In the nearby Paracels, China dredged a new harbor and added about 25 acres of additional “land” to its artificial military garrison, along with a new helipad, wind turbines and two photovoltaic solar arrays.
China has reasserted itself against the U.S., harassing American reconnaissance aircraft patrolling the skies that Beijing declares to be Chinese airspace. China has also launched its second aircraft carrier –the first built in China.
While the Chinese carrier and its supporting ships are no match for the seasoned American carrier groups patrolling the Pacific, the impressive new vessel gives China even more prestige relative to the paltry fleets of its neighbors.

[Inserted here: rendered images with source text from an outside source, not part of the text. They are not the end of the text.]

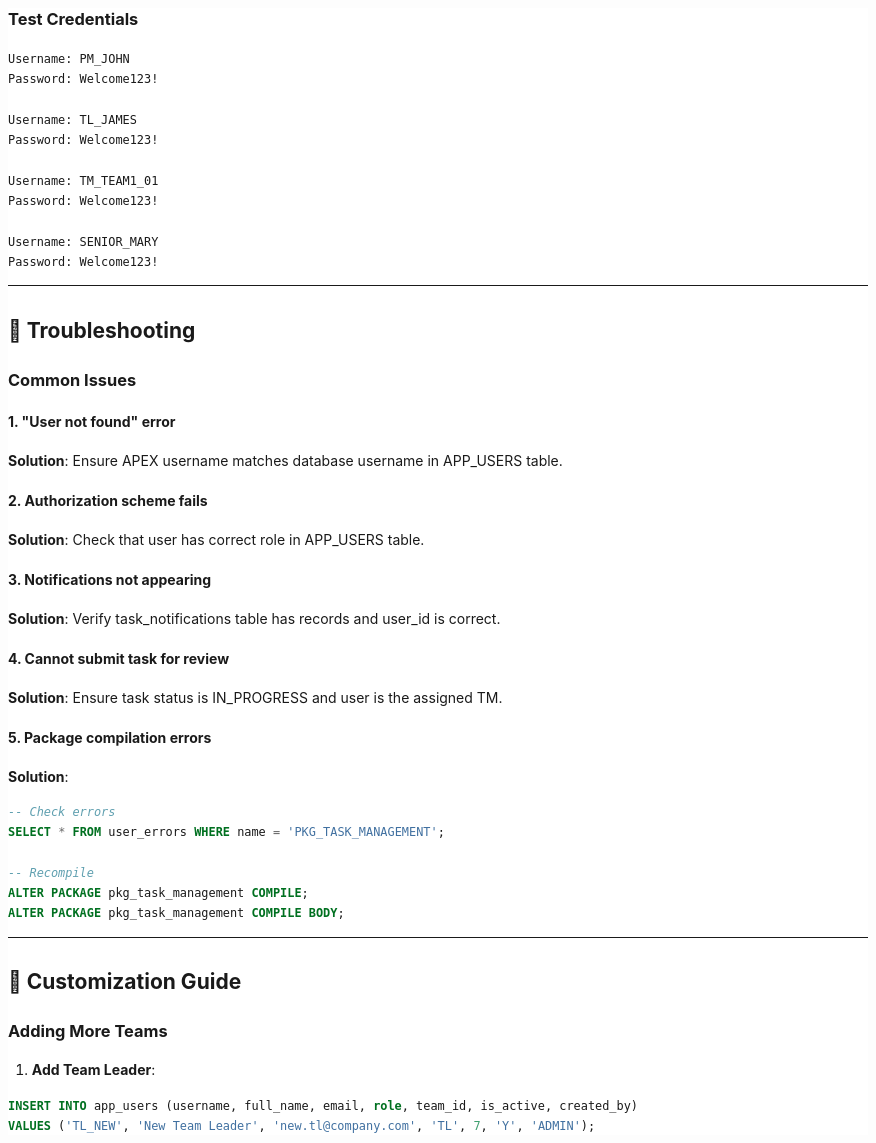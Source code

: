 ### Test Credentials
```
Username: PM_JOHN
Password: Welcome123!

Username: TL_JAMES
Password: Welcome123!

Username: TM_TEAM1_01
Password: Welcome123!

Username: SENIOR_MARY
Password: Welcome123!
```

---

## 🐛 Troubleshooting

### Common Issues

#### 1. "User not found" error
**Solution**: Ensure APEX username matches database username in APP_USERS table.

#### 2. Authorization scheme fails
**Solution**: Check that user has correct role in APP_USERS table.

#### 3. Notifications not appearing
**Solution**: Verify task_notifications table has records and user_id is correct.

#### 4. Cannot submit task for review
**Solution**: Ensure task status is IN_PROGRESS and user is the assigned TM.

#### 5. Package compilation errors
**Solution**: 
```sql
-- Check errors
SELECT * FROM user_errors WHERE name = 'PKG_TASK_MANAGEMENT';

-- Recompile
ALTER PACKAGE pkg_task_management COMPILE;
ALTER PACKAGE pkg_task_management COMPILE BODY;
```

---

## 📝 Customization Guide

### Adding More Teams

1. **Add Team Leader**:
```sql
INSERT INTO app_users (username, full_name, email, role, team_id, is_active, created_by)
VALUES ('TL_NEW', 'New Team Leader', 'new.tl@company.com', 'TL', 7, 'Y', 'ADMIN');
```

With the new warships it’s bringing into service, China will continue to expand its reach and control of the South China Sea, the main transportation route for about 80 percent of the world’s trade, or more than $3 trillion annually.
And the sad irony? Despite China’s revived aggressive behavior, some Asian countries –including longtime U.S. ally South Korea – are starting to see China as a stabilizing force because of the aggressive rhetoric coming of the Trump White House. In a bizarre geopolitical twist, Chinese President Xi Jinping is viewed by many as a voice of calm in the region.
For decades, many countries in the Western and Southern Pacific had shifted back and forth in the friendship they showed the two superpowers, coming to China for trade and to the U.S. for security. But now these smaller nations are beginning to wonder whether America is worth the wooing. That’s especially true when President Trump seems willing to kowtow to China for any kind of help against North Korea.
It’s time for President Trump to win back America’s old allies by paying less attention to the fickle moves of the North Koreans and by showing a renewed commitment to being a force for fairness and accountability in the region, particularly as it concerns Chinese encroachment.
If America looks away for too long, the Chinese will seize what they covet.